Your goal :: Select all lines in the records that include "further".

* * * * * * * * *

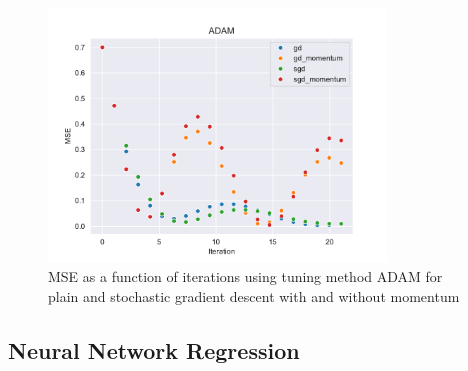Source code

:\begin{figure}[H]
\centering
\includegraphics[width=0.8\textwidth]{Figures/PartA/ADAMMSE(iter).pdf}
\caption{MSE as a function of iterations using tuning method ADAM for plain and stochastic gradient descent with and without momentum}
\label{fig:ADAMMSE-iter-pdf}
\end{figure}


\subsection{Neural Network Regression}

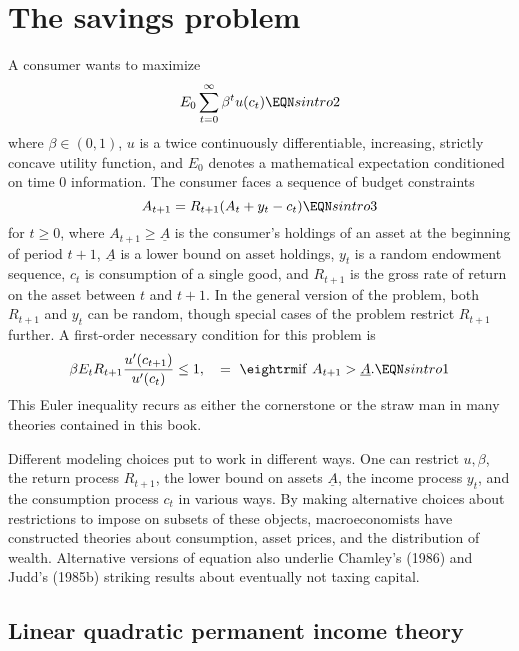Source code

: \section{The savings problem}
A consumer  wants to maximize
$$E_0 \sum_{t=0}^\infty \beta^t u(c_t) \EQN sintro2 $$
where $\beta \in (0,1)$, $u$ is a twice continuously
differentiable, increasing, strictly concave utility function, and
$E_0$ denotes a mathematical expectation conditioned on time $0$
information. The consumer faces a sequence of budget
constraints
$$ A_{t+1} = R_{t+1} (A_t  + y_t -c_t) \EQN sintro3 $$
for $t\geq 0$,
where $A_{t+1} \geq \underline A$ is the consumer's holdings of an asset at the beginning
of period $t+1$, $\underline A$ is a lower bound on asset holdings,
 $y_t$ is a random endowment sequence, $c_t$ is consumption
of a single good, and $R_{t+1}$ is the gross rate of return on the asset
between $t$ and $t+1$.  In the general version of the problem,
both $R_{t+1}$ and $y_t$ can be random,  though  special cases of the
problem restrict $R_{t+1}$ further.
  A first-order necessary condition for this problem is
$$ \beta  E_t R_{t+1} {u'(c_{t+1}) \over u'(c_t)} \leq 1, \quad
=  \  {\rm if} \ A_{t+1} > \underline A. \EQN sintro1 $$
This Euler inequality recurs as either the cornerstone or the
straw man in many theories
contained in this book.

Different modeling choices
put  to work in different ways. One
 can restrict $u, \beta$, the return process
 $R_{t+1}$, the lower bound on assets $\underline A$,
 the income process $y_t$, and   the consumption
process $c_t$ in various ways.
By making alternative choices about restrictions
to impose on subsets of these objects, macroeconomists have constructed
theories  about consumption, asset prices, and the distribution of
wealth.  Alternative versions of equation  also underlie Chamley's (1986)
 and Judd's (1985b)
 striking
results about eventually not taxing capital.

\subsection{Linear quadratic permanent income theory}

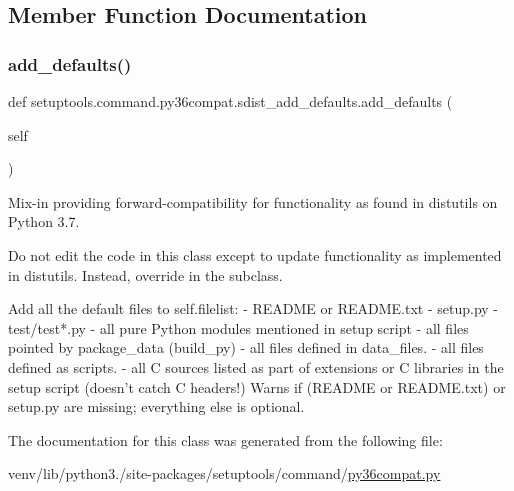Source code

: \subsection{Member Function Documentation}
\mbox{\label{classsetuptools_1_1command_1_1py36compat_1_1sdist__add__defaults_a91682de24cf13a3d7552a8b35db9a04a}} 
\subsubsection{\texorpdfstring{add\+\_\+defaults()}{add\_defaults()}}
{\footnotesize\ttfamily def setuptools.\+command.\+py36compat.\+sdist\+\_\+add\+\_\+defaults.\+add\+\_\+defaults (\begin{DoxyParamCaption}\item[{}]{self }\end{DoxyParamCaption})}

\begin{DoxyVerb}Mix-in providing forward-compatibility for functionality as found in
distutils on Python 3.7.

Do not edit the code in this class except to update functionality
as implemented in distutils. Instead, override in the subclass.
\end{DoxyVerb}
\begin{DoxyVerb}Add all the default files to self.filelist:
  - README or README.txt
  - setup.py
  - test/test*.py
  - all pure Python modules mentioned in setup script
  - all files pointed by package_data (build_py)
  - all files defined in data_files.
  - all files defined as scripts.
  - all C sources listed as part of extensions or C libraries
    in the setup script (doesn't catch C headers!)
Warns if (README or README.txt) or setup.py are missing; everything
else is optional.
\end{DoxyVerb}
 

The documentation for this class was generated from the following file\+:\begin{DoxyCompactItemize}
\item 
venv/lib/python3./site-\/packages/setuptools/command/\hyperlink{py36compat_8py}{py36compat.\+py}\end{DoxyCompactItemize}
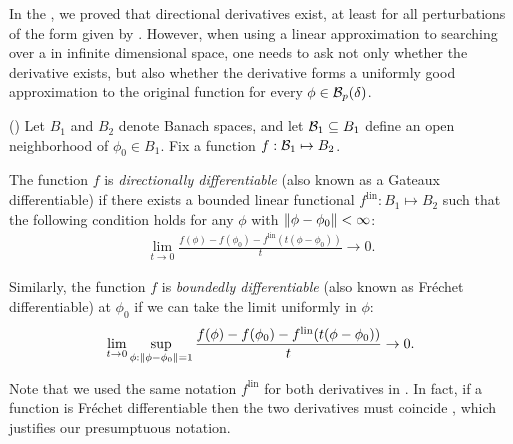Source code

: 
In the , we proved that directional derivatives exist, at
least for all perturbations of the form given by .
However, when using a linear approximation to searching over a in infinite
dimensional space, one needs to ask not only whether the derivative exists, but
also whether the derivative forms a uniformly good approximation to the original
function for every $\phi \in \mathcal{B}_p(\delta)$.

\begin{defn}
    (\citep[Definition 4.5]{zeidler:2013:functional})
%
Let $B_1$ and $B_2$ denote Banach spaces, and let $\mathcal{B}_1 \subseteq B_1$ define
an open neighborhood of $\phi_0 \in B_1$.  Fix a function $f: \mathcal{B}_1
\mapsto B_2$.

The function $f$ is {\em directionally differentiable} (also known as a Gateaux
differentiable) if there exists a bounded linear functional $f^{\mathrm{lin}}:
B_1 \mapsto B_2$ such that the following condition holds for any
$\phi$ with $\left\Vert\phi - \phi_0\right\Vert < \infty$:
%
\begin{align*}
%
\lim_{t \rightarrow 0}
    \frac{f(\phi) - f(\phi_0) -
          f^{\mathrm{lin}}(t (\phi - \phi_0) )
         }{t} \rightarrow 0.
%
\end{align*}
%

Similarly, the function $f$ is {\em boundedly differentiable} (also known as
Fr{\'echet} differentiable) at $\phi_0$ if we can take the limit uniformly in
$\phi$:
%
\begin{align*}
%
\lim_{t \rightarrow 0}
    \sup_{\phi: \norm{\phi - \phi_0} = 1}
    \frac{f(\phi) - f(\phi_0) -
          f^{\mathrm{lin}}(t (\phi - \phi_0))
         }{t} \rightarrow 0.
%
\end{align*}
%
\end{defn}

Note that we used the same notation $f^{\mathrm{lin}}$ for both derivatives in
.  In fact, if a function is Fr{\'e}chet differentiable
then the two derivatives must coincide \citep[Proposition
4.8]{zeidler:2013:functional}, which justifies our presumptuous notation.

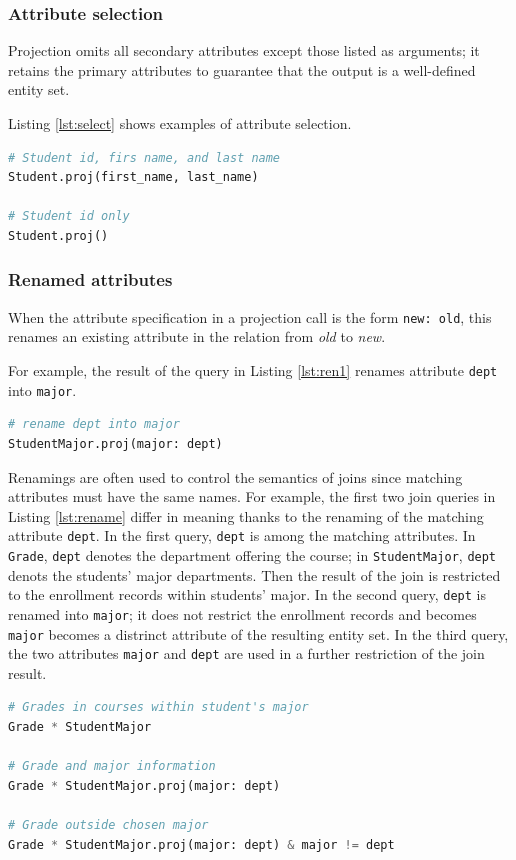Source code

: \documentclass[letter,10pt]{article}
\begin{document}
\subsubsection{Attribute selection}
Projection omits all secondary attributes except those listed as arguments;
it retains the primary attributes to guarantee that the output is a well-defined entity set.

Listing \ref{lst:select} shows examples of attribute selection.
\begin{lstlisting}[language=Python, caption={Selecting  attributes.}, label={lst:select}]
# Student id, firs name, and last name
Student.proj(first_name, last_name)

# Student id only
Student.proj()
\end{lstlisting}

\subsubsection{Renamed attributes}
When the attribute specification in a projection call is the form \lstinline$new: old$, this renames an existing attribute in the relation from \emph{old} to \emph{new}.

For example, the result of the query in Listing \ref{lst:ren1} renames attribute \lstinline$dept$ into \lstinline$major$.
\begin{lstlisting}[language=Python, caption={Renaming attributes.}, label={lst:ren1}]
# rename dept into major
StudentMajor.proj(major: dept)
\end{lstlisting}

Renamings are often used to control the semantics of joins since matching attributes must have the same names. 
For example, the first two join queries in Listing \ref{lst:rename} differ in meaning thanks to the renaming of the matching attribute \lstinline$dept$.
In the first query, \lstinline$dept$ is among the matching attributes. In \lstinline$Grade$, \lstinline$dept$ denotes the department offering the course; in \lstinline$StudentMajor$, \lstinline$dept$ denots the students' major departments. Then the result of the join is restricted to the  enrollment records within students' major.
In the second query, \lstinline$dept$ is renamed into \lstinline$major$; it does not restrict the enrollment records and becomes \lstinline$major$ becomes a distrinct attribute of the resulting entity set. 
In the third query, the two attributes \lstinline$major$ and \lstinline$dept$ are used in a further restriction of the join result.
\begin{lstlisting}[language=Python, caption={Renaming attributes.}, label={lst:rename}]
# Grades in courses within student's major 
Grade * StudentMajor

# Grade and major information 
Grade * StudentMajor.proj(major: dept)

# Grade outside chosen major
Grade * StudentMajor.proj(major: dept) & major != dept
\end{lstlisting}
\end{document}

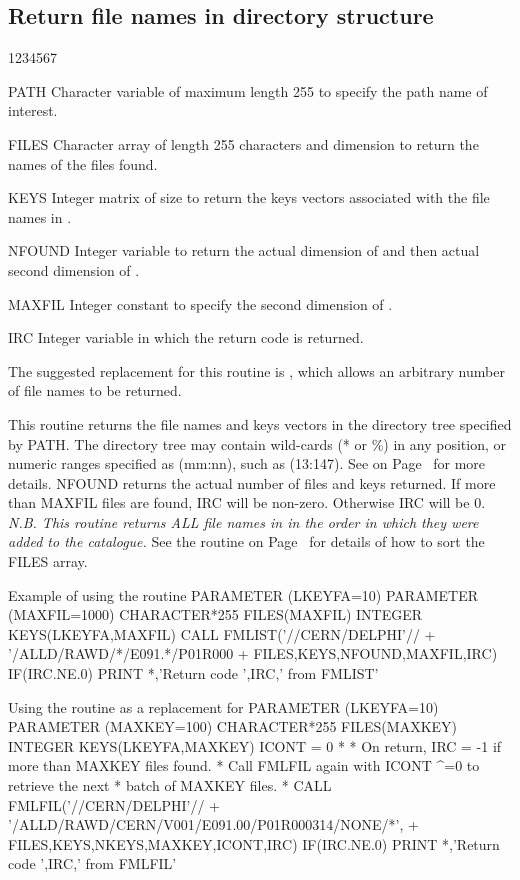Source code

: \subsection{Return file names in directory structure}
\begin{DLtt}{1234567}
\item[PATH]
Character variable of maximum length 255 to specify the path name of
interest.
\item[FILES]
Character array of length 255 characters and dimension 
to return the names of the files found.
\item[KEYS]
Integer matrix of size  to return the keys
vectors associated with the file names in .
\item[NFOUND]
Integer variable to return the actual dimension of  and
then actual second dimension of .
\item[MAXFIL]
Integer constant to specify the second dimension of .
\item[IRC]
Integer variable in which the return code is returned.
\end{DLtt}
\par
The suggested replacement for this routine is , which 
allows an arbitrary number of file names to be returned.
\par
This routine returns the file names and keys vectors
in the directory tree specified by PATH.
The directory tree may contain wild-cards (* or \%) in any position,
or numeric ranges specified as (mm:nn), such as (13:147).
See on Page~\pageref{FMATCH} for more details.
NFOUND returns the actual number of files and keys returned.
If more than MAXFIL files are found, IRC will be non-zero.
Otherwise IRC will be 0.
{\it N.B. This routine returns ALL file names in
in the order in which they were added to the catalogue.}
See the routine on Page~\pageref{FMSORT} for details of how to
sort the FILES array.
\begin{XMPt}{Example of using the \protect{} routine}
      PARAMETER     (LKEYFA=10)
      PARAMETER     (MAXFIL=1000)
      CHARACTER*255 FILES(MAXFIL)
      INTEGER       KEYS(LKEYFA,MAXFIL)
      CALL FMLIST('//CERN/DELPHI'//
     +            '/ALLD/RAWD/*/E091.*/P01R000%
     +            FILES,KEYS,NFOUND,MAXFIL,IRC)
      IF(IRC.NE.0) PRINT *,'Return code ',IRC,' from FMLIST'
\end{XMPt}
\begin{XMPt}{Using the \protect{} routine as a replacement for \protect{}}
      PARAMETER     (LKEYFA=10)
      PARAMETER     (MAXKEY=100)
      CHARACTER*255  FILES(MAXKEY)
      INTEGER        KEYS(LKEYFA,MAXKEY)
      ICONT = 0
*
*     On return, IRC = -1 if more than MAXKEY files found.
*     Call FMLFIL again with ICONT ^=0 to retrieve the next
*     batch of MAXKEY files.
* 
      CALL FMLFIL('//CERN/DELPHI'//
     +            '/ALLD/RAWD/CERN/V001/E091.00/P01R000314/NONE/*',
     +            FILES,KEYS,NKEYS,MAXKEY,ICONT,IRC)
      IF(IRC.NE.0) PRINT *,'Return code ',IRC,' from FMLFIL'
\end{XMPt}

* * * * * * * * *

Answer below ::
problem restrict $R_{t+1}$ further.
In the third query, the two attributes \lstinline$major$ and \lstinline$dept$ are used in a further restriction of the join result.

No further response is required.